The FMC had asked for more information on the proposal in May, but ultimately decided that since the three companies are stevedores and not marine terminal operators in the two state-owned ports, the joint venture did not require its review under the Shipping Act.
The Charleston Post and Courier reported this week that the three companies plan to move forward with their plans for the joint venture, called Newco.
Bob Watters, a senior vice president at SSA Marine, said earlier this year that Newco is supported by the Georgia Port Authority and South Carolina Port Authority, and that “the purpose of such new entity will be to: improve customer service; provide a secure, safe and stable environment for employees; and strengthen the ports’ competitive positions within the global container market.”
Barbara Melvin, chief operating officer for the South Carolina Ports Authority, said in May that the agency is supportive of the Newco proposal, which it understands to be a response to the wave of consolidation among container carriers that has led to a need for fewer suppliers in the stevedoring industry.
“It’s almost mimicking some of the behavior of the ocean carriers in trying to gain some efficiencies and economies of scale by working together. I think that the service providers saw that as an opportunity for them to somewhat do the same thing,” she said.
The International Longshoremen’s Association (ILA) had opposed the joint venture. ILA attorneys Andre Mazzola Mardon and Nicholas M. Graziano wrote to the FMC in April, saying the three companies were proposing “an arrangement in violation of the DOJ’s antitrust laws.”
They contended the agreement would grant Newco “a veritable lock on competition in the context of both market share and market concentration. Newco will become, in all but name, the sole terminal operator servicing the two largest ports within the southeastern region of the United States” and permit it “to completely restrict competitive pricing in the area.”
The ILA attorneys argued that the agreement “constitutes a merger” and “should not be permitted to go into effect until the Federal Trade Commission has determined the anti-competitive effect of the proposed merger under the Horizontal Merger Guidelines.”

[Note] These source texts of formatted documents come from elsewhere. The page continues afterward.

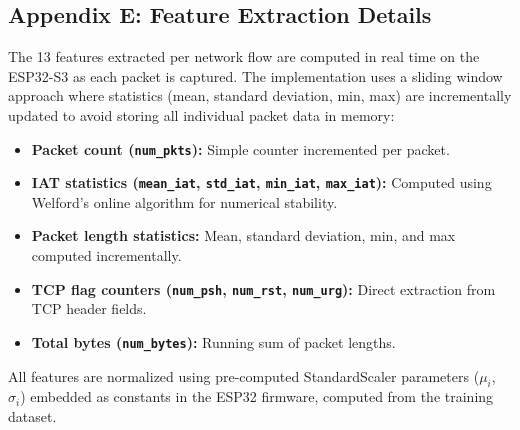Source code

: \begin{appendix}
\section{Appendix E: Feature Extraction Details}
\label{anx:features}

The 13 features extracted per network flow are computed in real time on the ESP32-S3 as each packet is captured. The implementation uses a sliding window approach where statistics (mean, standard deviation, min, max) are incrementally updated to avoid storing all individual packet data in memory:

\begin{itemize}
    \item \textbf{Packet count (\texttt{num\_pkts}):} Simple counter incremented per packet.
    \item \textbf{IAT statistics (\texttt{mean\_iat}, \texttt{std\_iat}, \texttt{min\_iat}, \texttt{max\_iat}):} Computed using Welford's online algorithm for numerical stability.
    \item \textbf{Packet length statistics:} Mean, standard deviation, min, and max computed incrementally.
    \item \textbf{TCP flag counters (\texttt{num\_psh}, \texttt{num\_rst}, \texttt{num\_urg}):} Direct extraction from TCP header fields.
    \item \textbf{Total bytes (\texttt{num\_bytes}):} Running sum of packet lengths.
\end{itemize}

All features are normalized using pre-computed StandardScaler parameters ($\mu_i$, $\sigma_i$) embedded as constants in the ESP32 firmware, computed from the training dataset.

\end{appendix}
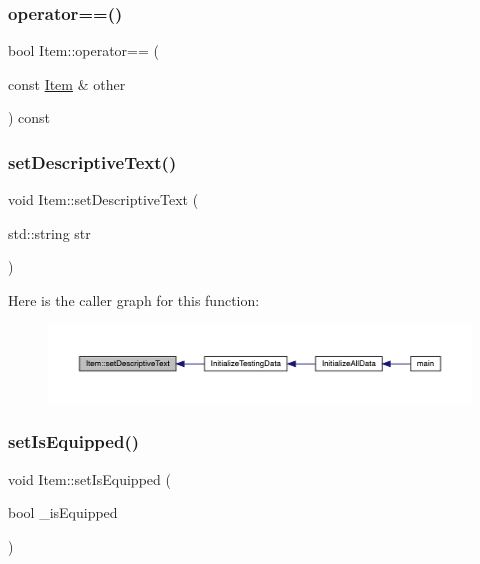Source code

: \mbox{\label{class_item_a754d81f7346aebb775b16969a89021b4}} 
\subsubsection{\texorpdfstring{operator==()}{operator==()}}
{\footnotesize\ttfamily bool Item\+::operator== (\begin{DoxyParamCaption}\item[{const \mbox{\hyperlink{class_item}{Item}} \&}]{other }\end{DoxyParamCaption}) const}

\mbox{\label{class_item_a5eece4e311535630dec1ac8c65b683e6}} 
\subsubsection{\texorpdfstring{set\+Descriptive\+Text()}{setDescriptiveText()}}
{\footnotesize\ttfamily void Item\+::set\+Descriptive\+Text (\begin{DoxyParamCaption}\item[{std\+::string}]{str }\end{DoxyParamCaption})}

Here is the caller graph for this function\+:
\nopagebreak
\begin{figure}[H]
\begin{center}
\leavevmode
\includegraphics[width=350pt]{dc/d32/class_item_a5eece4e311535630dec1ac8c65b683e6_icgraph}
\end{center}
\end{figure}
\mbox{\label{class_item_ade0d63a4f02aa1a97f977b13f96eb891}} 
\subsubsection{\texorpdfstring{set\+Is\+Equipped()}{setIsEquipped()}}
{\footnotesize\ttfamily void Item\+::set\+Is\+Equipped (\begin{DoxyParamCaption}\item[{bool}]{\+\_\+is\+Equipped }\end{DoxyParamCaption})}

Breaking ground in Oakland
The Port of Oakland and CenterPoint Properties will hold a groundbreaking ceremony on Oct. 11 for a new 466,830-square-foot logistics facility in the Port of Oakland. The port said “the new facility will enhance logistics in the region by reducing truck travel times, distance and cost and provide living-wage jobs for Oakland residents.”
Scheduled speakers at the event include Oakland Mayor Libby Schaaf, Board of Oakland Commission President Ces Butner and a variety of community leaders.
The port’s commissioners approved a final permit for the building in July, though CenterPoint had begun preparation and ground stabilization work on the building in 2018. Completion of the building is expected in mid-2020.
CenterPoint’s $52 million project will “anchor a logistics campus planned for 180 acres at the decommissioned Oakland Army Base,” the port said, adding that it had inherited the property 15 years ago and has been planning for its use ever since.” CenterPoint plans to lease the building to tenants engaged in cargo transportation or logistics.
APM Terminals Barcelona says it reached “a new milestone in its history, breaking the record for movements during a call by registering 5,394 movements on the Millau Bridge ship, which [is operated by] THE Alliance, the terminal’s main service [provider]. It’s the highest level of activity registered on a ship in the Catalan terminal since the arrival of the OOCL Brussels in 2017, when 5,323 movements were performed.”